### DATA UNDER STUDY
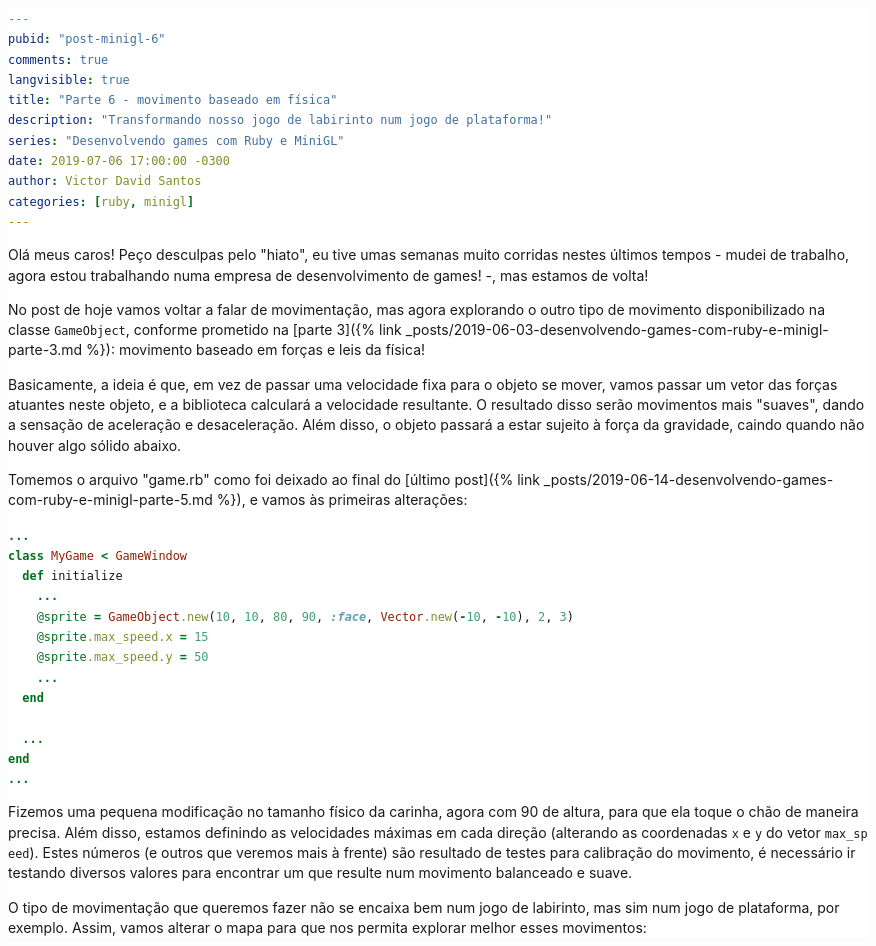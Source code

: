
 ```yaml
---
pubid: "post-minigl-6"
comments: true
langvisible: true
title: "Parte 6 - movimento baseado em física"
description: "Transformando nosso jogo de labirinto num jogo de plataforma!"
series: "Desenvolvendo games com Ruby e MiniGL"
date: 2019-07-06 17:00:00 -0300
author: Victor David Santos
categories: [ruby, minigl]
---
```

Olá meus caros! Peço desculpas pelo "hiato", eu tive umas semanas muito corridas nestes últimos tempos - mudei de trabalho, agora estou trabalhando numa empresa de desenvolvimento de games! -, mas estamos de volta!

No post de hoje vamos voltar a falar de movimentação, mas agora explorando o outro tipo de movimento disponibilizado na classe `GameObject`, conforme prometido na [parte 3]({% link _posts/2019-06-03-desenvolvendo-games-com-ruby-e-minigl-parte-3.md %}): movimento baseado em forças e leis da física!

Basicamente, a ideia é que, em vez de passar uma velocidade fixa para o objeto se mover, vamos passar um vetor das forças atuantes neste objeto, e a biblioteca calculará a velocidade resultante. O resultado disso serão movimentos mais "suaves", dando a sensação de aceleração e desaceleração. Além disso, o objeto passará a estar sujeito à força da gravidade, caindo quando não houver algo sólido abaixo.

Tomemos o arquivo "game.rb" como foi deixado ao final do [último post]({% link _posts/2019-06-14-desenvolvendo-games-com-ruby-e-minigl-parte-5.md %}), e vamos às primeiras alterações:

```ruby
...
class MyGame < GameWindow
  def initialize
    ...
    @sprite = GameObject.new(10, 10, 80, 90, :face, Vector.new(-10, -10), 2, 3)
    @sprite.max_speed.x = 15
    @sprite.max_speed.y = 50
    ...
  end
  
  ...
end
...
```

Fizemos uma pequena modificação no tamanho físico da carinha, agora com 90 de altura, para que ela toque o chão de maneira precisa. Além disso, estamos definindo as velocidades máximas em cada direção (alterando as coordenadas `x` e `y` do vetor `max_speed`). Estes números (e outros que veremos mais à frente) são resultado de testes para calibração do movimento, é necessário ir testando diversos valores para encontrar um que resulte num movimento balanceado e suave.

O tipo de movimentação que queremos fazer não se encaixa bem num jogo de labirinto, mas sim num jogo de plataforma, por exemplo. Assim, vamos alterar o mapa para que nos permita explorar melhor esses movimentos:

### WORK ORDER
Reprint each of the records exactly and skip the images.

### ANSWER FOR THE TASK
Source code

:
 ```yaml
---
pubid: "post-minigl-6"
comments: true
langvisible: true
title: "Parte 6 - movimento baseado em física"
description: "Transformando nosso jogo de labirinto num jogo de plataforma!"
series: "Desenvolvendo games com Ruby e MiniGL"
date: 2019-07-06 17:00:00 -0300
author: Victor David Santos
categories: [ruby, minigl]
---
```

Olá meus caros! Peço desculpas pelo "hiato", eu tive umas semanas muito corridas nestes últimos tempos - mudei de trabalho, agora estou trabalhando numa empresa de desenvolvimento de games! -, mas estamos de volta!

No post de hoje vamos voltar a falar de movimentação, mas agora explorando o outro tipo de movimento disponibilizado na classe `GameObject`, conforme prometido na [parte 3]({% link _posts/2019-06-03-desenvolvendo-games-com-ruby-e-minigl-parte-3.md %}): movimento baseado em forças e leis da física!

Basicamente, a ideia é que, em vez de passar uma velocidade fixa para o objeto se mover, vamos passar um vetor das forças atuantes neste objeto, e a biblioteca calculará a velocidade resultante. O resultado disso serão movimentos mais "suaves", dando a sensação de aceleração e desaceleração. Além disso, o objeto passará a estar sujeito à força da gravidade, caindo quando não houver algo sólido abaixo.

Tomemos o arquivo "game.rb" como foi deixado ao final do [último post]({% link _posts/2019-06-14-desenvolvendo-games-com-ruby-e-minigl-parte-5.md %}), e vamos às primeiras alterações:

```ruby
...
class MyGame < GameWindow
  def initialize
    ...
    @sprite = GameObject.new(10, 10, 80, 90, :face, Vector.new(-10, -10), 2, 3)
    @sprite.max_speed.x = 15
    @sprite.max_speed.y = 50
    ...
  end
  
  ...
end
...
```

Fizemos uma pequena modificação no tamanho físico da carinha, agora com 90 de altura, para que ela toque o chão de maneira precisa. Além disso, estamos definindo as velocidades máximas em cada direção (alterando as coordenadas `x` e `y` do vetor `max_speed`). Estes números (e outros que veremos mais à frente) são resultado de testes para calibração do movimento, é necessário ir testando diversos valores para encontrar um que resulte num movimento balanceado e suave.

O tipo de movimentação que queremos fazer não se encaixa bem num jogo de labirinto, mas sim num jogo de plataforma, por exemplo. Assim, vamos alterar o mapa para que nos permita explorar melhor esses movimentos:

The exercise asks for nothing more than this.